Ir en transporte público es hacerse público por nada

Hay trayectos donde uno no se traslada: se disuelve.
Subimos a un vagón como quien entra en una pecera humana.
Nos mecemos, nos rozamos, nos ignoramos…
y sin embargo, algo de nosotros queda ahí, pegado al cristal, al plástico tibio del asiento, al roce del pasamanos.

El transporte público no es solo una infraestructura:
es un escenario donde se representa la renuncia.
Renuncia al espacio propio, al silencio, a la pausa.
Renuncia a ser uno, para fundirse —a veces a regañadientes— en el magma social.

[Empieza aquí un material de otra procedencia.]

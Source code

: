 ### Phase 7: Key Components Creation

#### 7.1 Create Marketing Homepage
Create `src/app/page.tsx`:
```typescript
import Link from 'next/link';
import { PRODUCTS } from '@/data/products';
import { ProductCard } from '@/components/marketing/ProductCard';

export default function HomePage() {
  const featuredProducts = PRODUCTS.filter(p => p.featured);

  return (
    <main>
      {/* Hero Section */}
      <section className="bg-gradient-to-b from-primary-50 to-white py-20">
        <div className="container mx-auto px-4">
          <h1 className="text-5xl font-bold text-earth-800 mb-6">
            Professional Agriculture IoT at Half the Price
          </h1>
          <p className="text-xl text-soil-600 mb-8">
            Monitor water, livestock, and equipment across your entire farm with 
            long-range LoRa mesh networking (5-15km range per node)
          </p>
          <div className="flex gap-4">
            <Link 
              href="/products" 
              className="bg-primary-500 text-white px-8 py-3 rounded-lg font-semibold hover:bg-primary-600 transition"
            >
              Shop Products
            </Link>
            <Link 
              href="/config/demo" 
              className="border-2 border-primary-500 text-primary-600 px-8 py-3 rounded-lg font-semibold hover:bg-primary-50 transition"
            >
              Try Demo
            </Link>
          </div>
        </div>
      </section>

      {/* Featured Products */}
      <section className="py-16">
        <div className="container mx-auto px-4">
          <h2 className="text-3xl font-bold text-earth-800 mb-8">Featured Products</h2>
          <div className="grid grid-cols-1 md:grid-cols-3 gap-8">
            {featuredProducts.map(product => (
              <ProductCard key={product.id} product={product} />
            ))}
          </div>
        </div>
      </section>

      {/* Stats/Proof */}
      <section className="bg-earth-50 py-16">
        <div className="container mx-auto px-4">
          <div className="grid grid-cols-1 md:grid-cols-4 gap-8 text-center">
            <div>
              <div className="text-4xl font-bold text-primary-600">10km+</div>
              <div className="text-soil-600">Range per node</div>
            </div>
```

Nos hacemos públicos sin deseo, sin precio, sin tregua.
Hacerse público sin propósito es desdibujarse.
No hay intimidad. No hay identidad. Solo trayecto.

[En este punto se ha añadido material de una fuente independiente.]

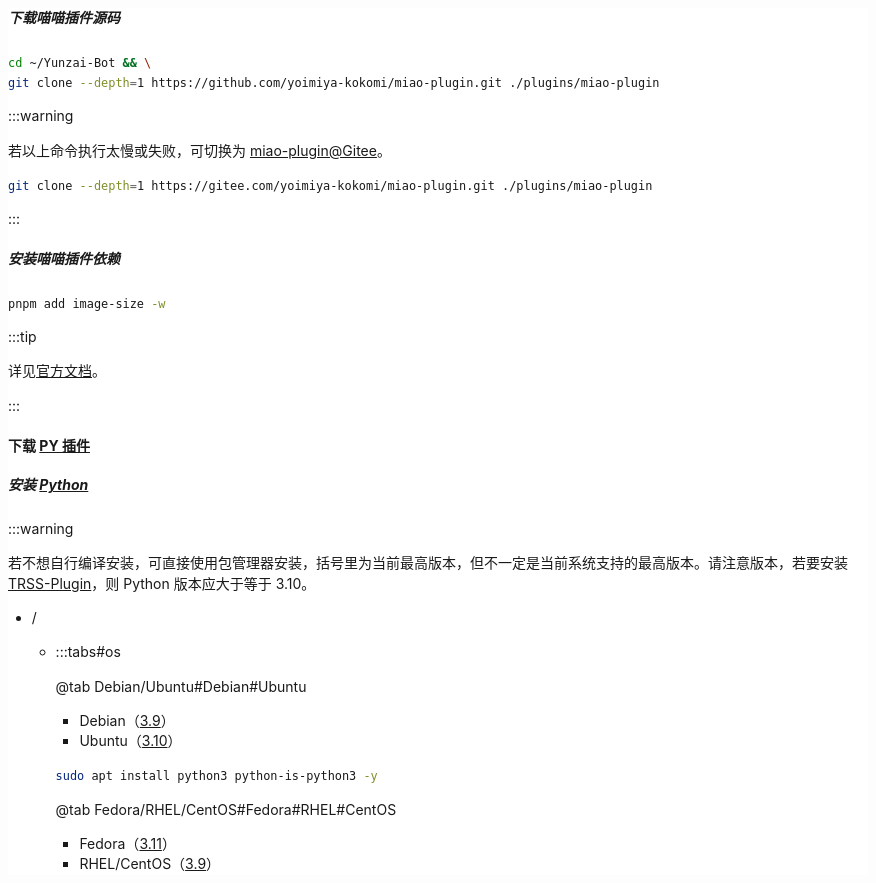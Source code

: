 ##### 下载喵喵插件源码

```sh
cd ~/Yunzai-Bot && \
git clone --depth=1 https://github.com/yoimiya-kokomi/miao-plugin.git ./plugins/miao-plugin
```

:::warning

若以上命令执行太慢或失败，可切换为 [miao-plugin@Gitee](https://gitee.com/yoimiya-kokomi/miao-plugin.git "Gitee/miao-plugin")。

```sh
git clone --depth=1 https://gitee.com/yoimiya-kokomi/miao-plugin.git ./plugins/miao-plugin
```

:::

##### 安装喵喵插件依赖

```sh
pnpm add image-size -w
```

:::tip

详见[官方文档](https://github.com/yoimiya-kokomi/miao-plugin#%E5%AE%89%E8%A3%85%E4%B8%8E%E6%9B%B4%E6%96%B0 "yoimiya-kokomi/miao-plugin: Miao-Plugin for Yunzai-Bot")。

:::

#### 下载 [PY 插件](https://github.com/realhuhu/py-plugin "realhuhu/py-plugin: miao py-plugin")

##### 安装 [Python](https://www.python.org "Welcome to Python.org")

:::warning

若不想自行编译安装，可直接使用包管理器安装，括号里为当前最高版本，但不一定是当前系统支持的最高版本。请注意版本，若要安装 [TRSS-Plugin](https://github.com/TimeRainStarSky/TRSS-Plugin "TimeRainStarSky/TRSS-Plugin")，则 Python 版本应大于等于 3.10。

- /

  - :::tabs#os

    @tab Debian/Ubuntu#Debian#Ubuntu

    - Debian（[3.9](https://packages.debian.org/bullseye/python3 "Debian -- 在 bullseye 中的 python3 软件包详细信息")）
    - Ubuntu（[3.10](https://packages.ubuntu.com/jammy/python3 "Ubuntu - 在 jammy 中的 python3 软件包详细信息")）

    ```sh
    sudo apt install python3 python-is-python3 -y
    ```

    @tab Fedora/RHEL/CentOS#Fedora#RHEL#CentOS

    - Fedora（[3.11](https://packages.fedoraproject.org/pkgs/python3.11/python3/ "python3 - Fedora Packages")）
    - RHEL/CentOS（[3.9](https://centos.pkgs.org/9-stream/centos-baseos-x86_64/python3-3.9.14-1.el9.x86_64.rpm.html "python3-3.9.14-1.el9.x86_64.rpm CentOS 9 Stream Download")）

Lo colectivo debería redimir. Pero a menudo aplasta.
Y lo que podría ser comunión, se convierte en desfile de rostros sin vínculo.
Un teatro sin diálogo.
Un estar sin ser.

Pagamos por movernos, sí,
pero el coste real es más alto:
cedemos la piel invisible del yo privado.
Y lo hacemos cada día, por nada, por inercia, por sistema.

¿No deberíamos preguntarnos qué nos estamos dejando cada vez que subimos?